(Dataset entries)
========
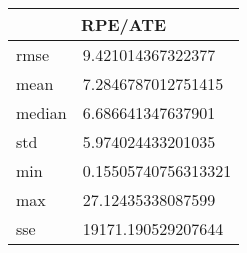 \begin{table}[!ht] 
 \centering 
 \begin{tabular}{|l|l|} \hline 
 \multicolumn{2}{|c|}{RPE/ATE} \\ \hline 
 rmse & 9.421014367322377 \\ \hline 
mean & 7.2846787012751415 \\ \hline 
median & 6.686641347637901 \\ \hline 
std & 5.974024433201035 \\ \hline 
min & 0.15505740756313321 \\ \hline 
max & 27.12435338087599 \\ \hline 
sse & 19171.190529207644 \\ \hline 
\end{tabular} 
 \end{table}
========
▶ **DIRECTIONS**: Reproduce exactly the lines above from the line with "rmse & 9.421014367322377 \\ \hline" to the line with "sse & 19171.190529207644 \\ \hline", including both, and add nothing.

▶ **EXPECTED OUTPUT**:
 rmse & 9.421014367322377 \\ \hline 
mean & 7.2846787012751415 \\ \hline 
median & 6.686641347637901 \\ \hline 
std & 5.974024433201035 \\ \hline 
min & 0.15505740756313321 \\ \hline 
max & 27.12435338087599 \\ \hline 
sse & 19171.190529207644 \\ \hline 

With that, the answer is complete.